When running $ run-webkit-tests -2 --efl --release fast/block on my Ubuntu 12.04 Installation, on a Dell XPS 3800 with GL configuration as follows: OpenGL vendor string: Intel Open Source Technology Center OpenGL renderer string: Mesa DRI Intel(R) Sandybridge Desktop OpenGL version string: 3.0 Mesa 9.0 OpenGL shading language version string: 1.30 Tests start to stall after about 8 seconds, or 320 test cases. And I start to see "Timed out waiting for repaint" in the test runner dumps of the single runs.
I should mention, this is with subpixel layout enabled. Will try without.
(In reply to comment #1) > I should mention, this is with subpixel layout enabled. Will try without. That doesn't make a difference, current trunk shows the same issues, in Debug as well as Release. That's on an Ubuntu 12.10 64bit system.
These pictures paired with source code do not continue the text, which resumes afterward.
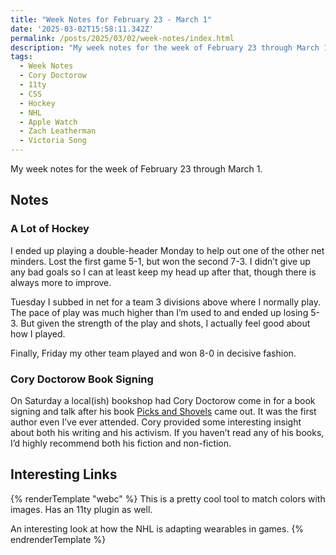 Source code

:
 ```yaml
---
title: "Week Notes for February 23 - March 1"
date: '2025-03-02T15:58:11.342Z'
permalink: /posts/2025/03/02/week-notes/index.html
description: "My week notes for the week of February 23 through March 1."
tags:
  - Week Notes
  - Cory Doctorow
  - 11ty
  - CSS
  - Hockey
  - NHL
  - Apple Watch
  - Zach Leatherman
  - Victoria Song
---
```

My week notes for the week of February 23 through March 1.
<!-- excerpt -->

## Notes

### A Lot of Hockey

I ended up playing a double-header Monday to help out one of the other net minders. Lost the first game 5-1, but won the second 7-3. I didn’t give up any bad goals so I can at least keep my head up after that, though there is always more to improve.

Tuesday I subbed in net for a team 3 divisions above where I normally play. The pace of play was much higher than I’m used to and ended up losing 5-3. But given the strength of the play and shots, I actually feel good about how I played.

Finally, Friday my other team played and won 8-0 in decisive fashion.

### Cory Doctorow Book Signing

On Saturday a local(ish) bookshop had Cory Doctorow come in for a book signing and talk after his book [Picks and Shovels](https://bookshop.org/p/books/picks-and-shovels-a-martin-hench-novel-cory-doctorow/21413549) came out. It was the first author even I’ve ever attended. Cory provided some interesting insight about both his writing and his activism. If you haven’t read any of his books, I’d highly recommend both his fiction and non-fiction.

## Interesting Links

{% renderTemplate "webc" %}
<shared-link title="Extract Colors From an Image for CSS Themes" url="https://www.zachleat.com/web/extract-colors/" author="Zach Leatherman">
  This is a pretty cool tool to match colors with images. Has an 11ty plugin as well.
</shared-link>

<shared-link title="NHL officials are wearing Apple Watches on ice" url="https://www.theverge.com/news/621004/nhl-watch-comms-apple-watch-wearables-smartwatch" author="Victoria Song">
An interesting look at how the NHL is adapting wearables in games.
</shared-link>
{% endrenderTemplate %}
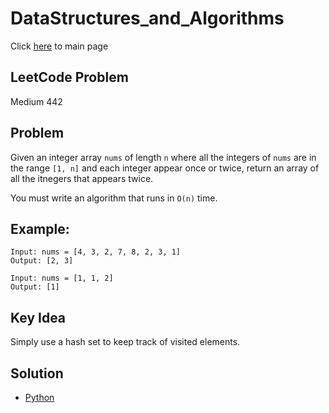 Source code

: # DataStructures_and_Algorithms
Click [here](../../README.md) to main page

## LeetCode Problem
Medium 442

## Problem
Given an integer array `nums` of length `n` where all the integers of `nums` are in the range `[1, n]` and each integer appear once or twice, return an array of all the itnegers that appears twice.

You must write an algorithm that runs in `O(n)` time.

## Example:
```
Input: nums = [4, 3, 2, 7, 8, 2, 3, 1]
Output: [2, 3]

Input: nums = [1, 1, 2]
Output: [1]
```

## Key Idea
Simply use a hash set to keep track of visited elements.

## Solution
- [Python](./solution.py) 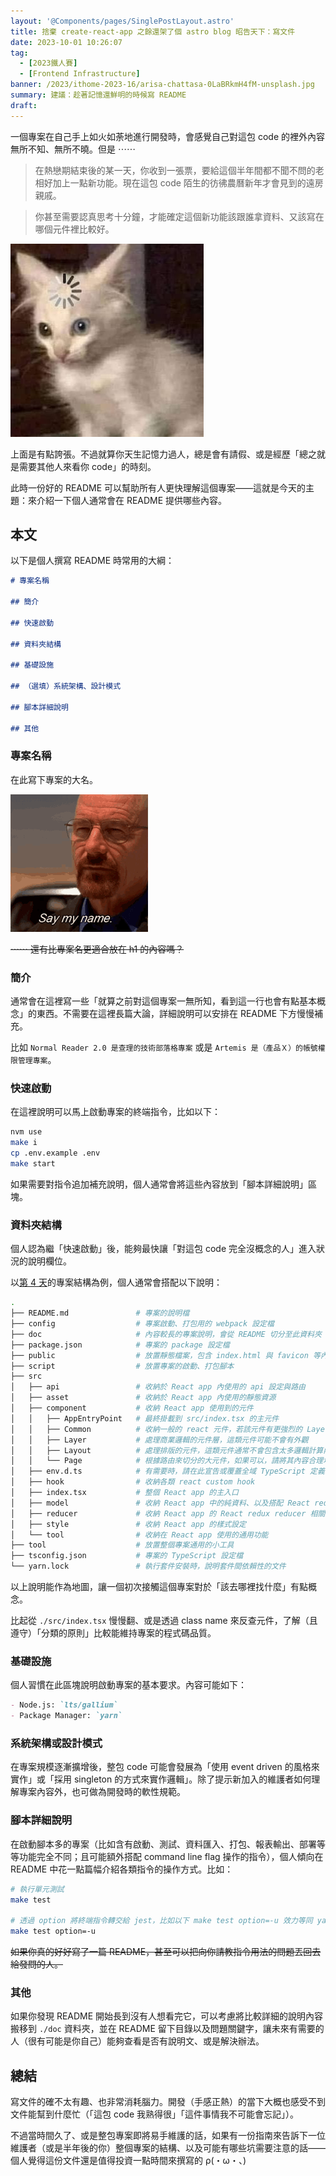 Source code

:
 ```yaml
---
layout: '@Components/pages/SinglePostLayout.astro'
title: 捨棄 create-react-app 之餘還架了個 astro blog 昭告天下：寫文件
date: 2023-10-01 10:26:07
tag:
  - [2023鐵人賽]
  - [Frontend Infrastructure]
banner: /2023/ithome-2023-16/arisa-chattasa-0LaBRkmH4fM-unsplash.jpg
summary: 建議：趁著記憶還鮮明的時候寫 README
draft:
---
```


一個專案在自己手上如火如荼地進行開發時，會感覺自己對這包 code 的裡外內容無所不知、無所不曉。但是 ⋯⋯

> 在熱戀期結束後的某一天，你收到一張票，要給這個半年間都不聞不問的老相好加上一點新功能。現在這包 code 陌生的彷彿農曆新年才會見到的遠房親戚。

> 你甚至需要認真思考十分鐘，才能確定這個新功能該跟誰拿資料、又該寫在哪個元件裡比較好。

![cat loading meme](/2023/ithome-2023-16/cat-loading.jpg)

上面是有點誇張。不過就算你天生記憶力過人，總是會有請假、或是經歷「總之就是需要其他人來看你 code」的時刻。

此時一份好的 README 可以幫助所有人更快理解這個專案——這就是今天的主題：來介紹一下個人通常會在 README 提供哪些內容。

## 本文

以下是個人撰寫 README 時常用的大綱：

```markdown
# 專案名稱

## 簡介

## 快速啟動

## 資料夾結構

## 基礎設施

## （選填）系統架構、設計模式

## 腳本詳細說明

## 其他
```

### 專案名稱

在此寫下專案的大名。

![say my name](/2023/ithome-2023-16/waltwhite-breakingbad.gif)

~~⋯⋯ 還有比專案名更適合放在 h1 的內容嗎？~~

### 簡介

通常會在這裡寫一些「就算之前對這個專案一無所知，看到這一行也會有點基本概念」的東西。不需要在這裡長篇大論，詳細說明可以安排在 README 下方慢慢補充。

比如 `Normal Reader 2.0 是查理的技術部落格專案` 或是 `Artemis 是（產品Ｘ）的帳號權限管理專案`。

### 快速啟動

在這裡說明可以馬上啟動專案的終端指令，比如以下：

```bash
nvm use
make i
cp .env.example .env
make start
```

如果需要對指令追加補充說明，個人通常會將這些內容放到「腳本詳細說明」區塊。

### 資料夾結構

個人認為繼「快速啟動」後，能夠最快讓「對這包 code 完全沒概念的人」進入狀況的說明欄位。

以[第 4 天](/2023/ithome-2023-4#專案結構)的專案結構為例，個人通常會搭配以下說明：

```bash
.
├── README.md               # 專案的說明檔
├── config                  # 專案啟動、打包用的 webpack 設定檔
├── doc                     # 內容較長的專案說明，會從 README 切分至此資料夾
├── package.json            # 專案的 package 設定檔
├── public                  # 放置靜態檔案，包含 index.html 與 favicon 等內容
├── script                  # 放置專案的啟動、打包腳本
├── src
│   ├── api                 # 收納於 React app 內使用的 api 設定與路由
│   ├── asset               # 收納於 React app 內使用的靜態資源
│   ├── component           # 收納 React app 使用到的元件
│   │   ├── AppEntryPoint   # 最終掛載到 src/index.tsx 的主元件
│   │   ├── Common          # 收納一般的 react 元件，若該元件有更強烈的 Layer/Layout/Page 特徵，請將之歸納到合適的資料夾
│   │   ├── Layer           # 處理商業邏輯的元件層，這類元件可能不會有外觀
│   │   ├── Layout          # 處理排版的元件，這類元件通常不會包含太多邏輯計算內容
│   │   └── Page            # 根據路由來切分的大元件，如果可以，請將其內容合理地分拆為子元件
│   ├── env.d.ts            # 有需要時，請在此宣告或覆蓋全域 TypeScript 定義
│   ├── hook                # 收納各類 react custom hook
│   ├── index.tsx           # 整個 React app 的主入口
│   ├── model               # 收納 React app 中的純資料、以及搭配 React redux 用的資料實例
│   ├── reducer             # 收納 React app 的 React redux reducer 相關內容
│   ├── style               # 收納 React app 的樣式設定
│   └── tool                # 收納在 React app 使用的通用功能
├── tool                    # 放置整個專案通用的小工具
├── tsconfig.json           # 專案的 TypeScript 設定檔
└── yarn.lock               # 執行套件安裝時，說明套件間依賴性的文件
```

以上說明能作為地圖，讓一個初次接觸這個專案對於「該去哪裡找什麼」有點概念。

比起從 `./src/index.tsx` 慢慢翻、或是透過 class name 來反查元件，了解（且遵守）「分類的原則」比較能維持專案的程式碼品質。

### 基礎設施

個人習慣在此區塊說明啟動專案的基本要求。內容可能如下：

```markdown
- Node.js: `lts/gallium`
- Package Manager: `yarn`
```

### 系統架構或設計模式

在專案規模逐漸擴增後，整包 code 可能會發展為「使用 event driven 的風格來實作」或「採用 singleton 的方式來實作邏輯」。除了提示新加入的維護者如何理解專案內容外，也可做為開發時的軟性規範。

### 腳本詳細說明

在啟動腳本多的專案（比如含有啟動、測試、資料匯入、打包、報表輸出、部署等等功能完全不同；且可能額外搭配 command line flag 操作的指令），個人傾向在 README 中花一點篇幅介紹各類指令的操作方式。比如：

```bash
# 執行單元測試
make test

# 透過 option 將終端指令轉交給 jest，比如以下 make test option=-u 效力等同 yarn jest -u
make test option=-u
```

~~如果你真的好好寫了一篇 README，甚至可以把向你請教指令用法的問題丟回去給發問的人。~~

### 其他

如果你發現 README 開始長到沒有人想看完它，可以考慮將比較詳細的說明內容搬移到 `./doc` 資料夾，並在 README 留下目錄以及問題關鍵字，讓未來有需要的人（很有可能是你自己）能夠查看是否有說明文、或是解決辦法。

## 總結

寫文件的確不太有趣、也非常消耗腦力。開發（手感正熱）的當下大概也感受不到文件能幫到什麼忙（「這包 code 我熟得很」「這件事情我不可能會忘記」）。

不過當時間久了、或是整包專案即將易手維護的話，如果有一份指南來告訴下一位維護者（或是半年後的你）整個專案的結構、以及可能有哪些坑需要注意的話——個人覺得這份文件還是值得投資一點時間來撰寫的 ρ(・ω・、)
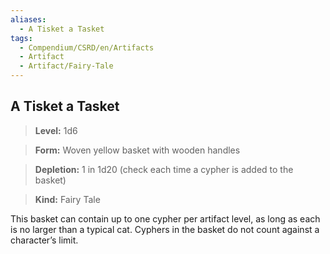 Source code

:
 ```yaml
---
aliases:
  - A Tisket a Tasket
tags:
  - Compendium/CSRD/en/Artifacts
  - Artifact
  - Artifact/Fairy-Tale
---
```

  
    
## A Tisket a Tasket  
> **Level:** 1d6    
> **Form:** Woven yellow basket with wooden handles   
> **Depletion:** 1 in 1d20 (check each time a cypher is added to the basket)    
> **Kind:** Fairy Tale  
    
This basket can contain up to one cypher per artifact level, as long as each is no larger than a typical cat. Cyphers in the basket do not count against a character’s limit.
Mhm, much easier, just: $ run-webkit-tests -2 --efl --debug fast/block/abspos-child-container-changes-from-relative-to-static.html fails to repaint for me.
When running fast/block/abspos-child-container-changes-from-relative-to-static.html WebKitTestRunner forces a repaint on the WebProcess but we end up in a deadlock and WTR detects a repaint failure in dumpPixelsAndCompareWithExpected. As far as I can see it, this happens because, first CoordinatedLayerTreeHost::forceRepaintAsync is called, which then calls scheduleLayerFlush() - after this timer fires: performScheduledLayerFlush() is called, but here: m_waitingForUIProcess is true and the method returns early, while the UIProcess is waiting for the WebProcess.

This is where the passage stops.